FIGS. 1 and 2 show an embodiment of a ventilator 2 in accordance with the invention. The ventilator of this embodiment is preferably formed in or from a section or piece of sheet metal, such as aluminium, or the like, typically, in the case of aluminium, having a thickness in the range 1.2 mm to 2 mm and preferably 1.6 mm. The ventilator 2 may include or comprise a substantially or generally triangular panel 4, in which may be established or formed a plurality or array of ventilator openings or passageways 6. In the illustrated embodiment, the ventilator openings 6 may be formed by a process such as pressing, in which both the openings and the cover members 8 are formed, being projected outwardly or away from the plane defined by the original sheet material from which the panel 4 is formed (hereinafter referred to as the plane of the panel) so as to define downwardly facing (in the context of the panel in use), gaps 10 which open over or lead to the ventilator openings 6. The panel 4 may ideally include a base mounting flange 12 and/or, preferably, side mounting flanges 14 and 16 along the other two sides.
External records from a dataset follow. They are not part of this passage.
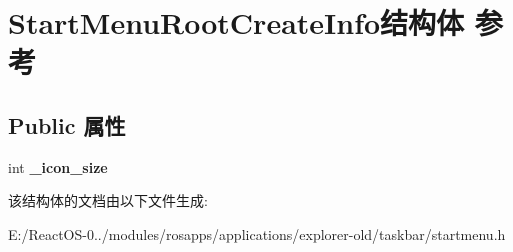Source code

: \hypertarget{struct_start_menu_root_create_info}{}\section{Start\+Menu\+Root\+Create\+Info结构体 参考}
\label{struct_start_menu_root_create_info}
\subsection*{Public 属性}
\begin{DoxyCompactItemize}
\item 
\mbox{\label{struct_start_menu_root_create_info_ac26f11fabd1f9b6cac58c93ab43ee4dc}} 
int {\bfseries \+\_\+icon\+\_\+size}
\end{DoxyCompactItemize}


该结构体的文档由以下文件生成\+:\begin{DoxyCompactItemize}
\item 
E\+:/\+React\+O\+S-\/0../modules/rosapps/applications/explorer-\/old/taskbar/startmenu.\+h\end{DoxyCompactItemize}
As best seen in FIG. 2, the base mounting flange 12 may be longer than the flanges 14 and 16. The flange 12 may be formed to make an angle C with respect to the plane of the panel 4. The angle C is normally in the range 40 to 60 degrees and preferably 50 degrees. At the same time the flanges 14 and 16 are ideally also inclined to the plane of the panel 4 at an angle D. Normally the angle D is in the range 5 to 20 degrees and preferably 10. It has been found that a choice of angles as defined above enables more flexibility in the mounting of the ventilator 2, as will be described below in greater detail. The panel 4 is preferably an isosceles triangle, ideally having an obtuse angle B at its apex. Preferably B is in the range 100 to 140 degrees. Preferably also the acute angles A are equal and are in the range 20 to 40 degrees.
FIGS. 3, 4 and 5 diagrammatically illustrate the way in which the ventilator 2 can be mounted in a building having a gable roof 20. The roof 20 may include a ridge beam 22, roofing material 24, barge board 26 and eaves 28. The building may include a gable wall 30 which may include a stud 32 and cladding material 34. It will be seen from FIG. 4 that the ventilator 2 can be mounted in a plane which is inclined to the plane of the wall 30, but the flanges 12, 14 and 16 can engage or lie closely adjacent to the wall 30, and eaves 28 respectively. The orientation or tilt of the ventilator 2 can be adjusted so that all of the flanges engage the respective parts or elements of the building.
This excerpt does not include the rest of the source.